## Try it
Each entry must be restated exactly as it appears.

## Records shown
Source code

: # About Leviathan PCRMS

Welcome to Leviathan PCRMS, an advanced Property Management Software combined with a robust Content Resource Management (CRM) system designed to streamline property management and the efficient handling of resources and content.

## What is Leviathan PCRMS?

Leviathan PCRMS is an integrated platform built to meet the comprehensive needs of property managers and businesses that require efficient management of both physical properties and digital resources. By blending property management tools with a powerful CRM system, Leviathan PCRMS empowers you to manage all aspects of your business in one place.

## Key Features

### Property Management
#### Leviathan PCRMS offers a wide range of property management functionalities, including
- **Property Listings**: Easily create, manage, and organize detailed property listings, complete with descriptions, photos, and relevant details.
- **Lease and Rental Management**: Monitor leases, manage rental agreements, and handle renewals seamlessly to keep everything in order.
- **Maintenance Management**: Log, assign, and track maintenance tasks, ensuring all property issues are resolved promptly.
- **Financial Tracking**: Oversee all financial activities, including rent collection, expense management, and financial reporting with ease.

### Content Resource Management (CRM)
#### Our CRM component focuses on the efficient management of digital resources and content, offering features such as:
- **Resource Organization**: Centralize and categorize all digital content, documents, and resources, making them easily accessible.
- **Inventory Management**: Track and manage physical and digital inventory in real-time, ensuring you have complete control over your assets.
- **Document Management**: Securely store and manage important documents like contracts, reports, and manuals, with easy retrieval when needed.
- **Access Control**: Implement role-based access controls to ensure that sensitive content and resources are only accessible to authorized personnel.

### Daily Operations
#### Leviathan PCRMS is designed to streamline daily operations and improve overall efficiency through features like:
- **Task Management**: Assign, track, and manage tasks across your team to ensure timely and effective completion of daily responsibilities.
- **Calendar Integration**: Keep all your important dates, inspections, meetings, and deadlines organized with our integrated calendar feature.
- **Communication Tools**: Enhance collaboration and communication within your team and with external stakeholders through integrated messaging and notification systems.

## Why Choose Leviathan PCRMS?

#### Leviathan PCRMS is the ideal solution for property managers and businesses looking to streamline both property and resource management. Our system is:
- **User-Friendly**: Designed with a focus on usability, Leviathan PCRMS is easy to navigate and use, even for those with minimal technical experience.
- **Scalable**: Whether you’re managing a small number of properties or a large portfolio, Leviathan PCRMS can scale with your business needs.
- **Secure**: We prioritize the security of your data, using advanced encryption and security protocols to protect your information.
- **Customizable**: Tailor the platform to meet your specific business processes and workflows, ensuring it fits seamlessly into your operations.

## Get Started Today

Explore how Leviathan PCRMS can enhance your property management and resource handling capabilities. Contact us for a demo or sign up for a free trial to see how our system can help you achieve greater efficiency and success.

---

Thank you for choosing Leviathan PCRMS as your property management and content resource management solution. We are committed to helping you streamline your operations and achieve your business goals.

## Result
Source code

: # About Leviathan PCRMS

Welcome to Leviathan PCRMS, an advanced Property Management Software combined with a robust Content Resource Management (CRM) system designed to streamline property management and the efficient handling of resources and content.

## What is Leviathan PCRMS?

Leviathan PCRMS is an integrated platform built to meet the comprehensive needs of property managers and businesses that require efficient management of both physical properties and digital resources. By blending property management tools with a powerful CRM system, Leviathan PCRMS empowers you to manage all aspects of your business in one place.

## Key Features

### Property Management
#### Leviathan PCRMS offers a wide range of property management functionalities, including
- **Property Listings**: Easily create, manage, and organize detailed property listings, complete with descriptions, photos, and relevant details.
- **Lease and Rental Management**: Monitor leases, manage rental agreements, and handle renewals seamlessly to keep everything in order.
- **Maintenance Management**: Log, assign, and track maintenance tasks, ensuring all property issues are resolved promptly.
- **Financial Tracking**: Oversee all financial activities, including rent collection, expense management, and financial reporting with ease.

### Content Resource Management (CRM)
#### Our CRM component focuses on the efficient management of digital resources and content, offering features such as:
- **Resource Organization**: Centralize and categorize all digital content, documents, and resources, making them easily accessible.
- **Inventory Management**: Track and manage physical and digital inventory in real-time, ensuring you have complete control over your assets.
- **Document Management**: Securely store and manage important documents like contracts, reports, and manuals, with easy retrieval when needed.
- **Access Control**: Implement role-based access controls to ensure that sensitive content and resources are only accessible to authorized personnel.

### Daily Operations
#### Leviathan PCRMS is designed to streamline daily operations and improve overall efficiency through features like:
- **Task Management**: Assign, track, and manage tasks across your team to ensure timely and effective completion of daily responsibilities.
- **Calendar Integration**: Keep all your important dates, inspections, meetings, and deadlines organized with our integrated calendar feature.
- **Communication Tools**: Enhance collaboration and communication within your team and with external stakeholders through integrated messaging and notification systems.

## Why Choose Leviathan PCRMS?

#### Leviathan PCRMS is the ideal solution for property managers and businesses looking to streamline both property and resource management. Our system is:
- **User-Friendly**: Designed with a focus on usability, Leviathan PCRMS is easy to navigate and use, even for those with minimal technical experience.
- **Scalable**: Whether you’re managing a small number of properties or a large portfolio, Leviathan PCRMS can scale with your business needs.
- **Secure**: We prioritize the security of your data, using advanced encryption and security protocols to protect your information.
- **Customizable**: Tailor the platform to meet your specific business processes and workflows, ensuring it fits seamlessly into your operations.

## Get Started Today

Explore how Leviathan PCRMS can enhance your property management and resource handling capabilities. Contact us for a demo or sign up for a free trial to see how our system can help you achieve greater efficiency and success.

---

Thank you for choosing Leviathan PCRMS as your property management and content resource management solution. We are committed to helping you streamline your operations and achieve your business goals.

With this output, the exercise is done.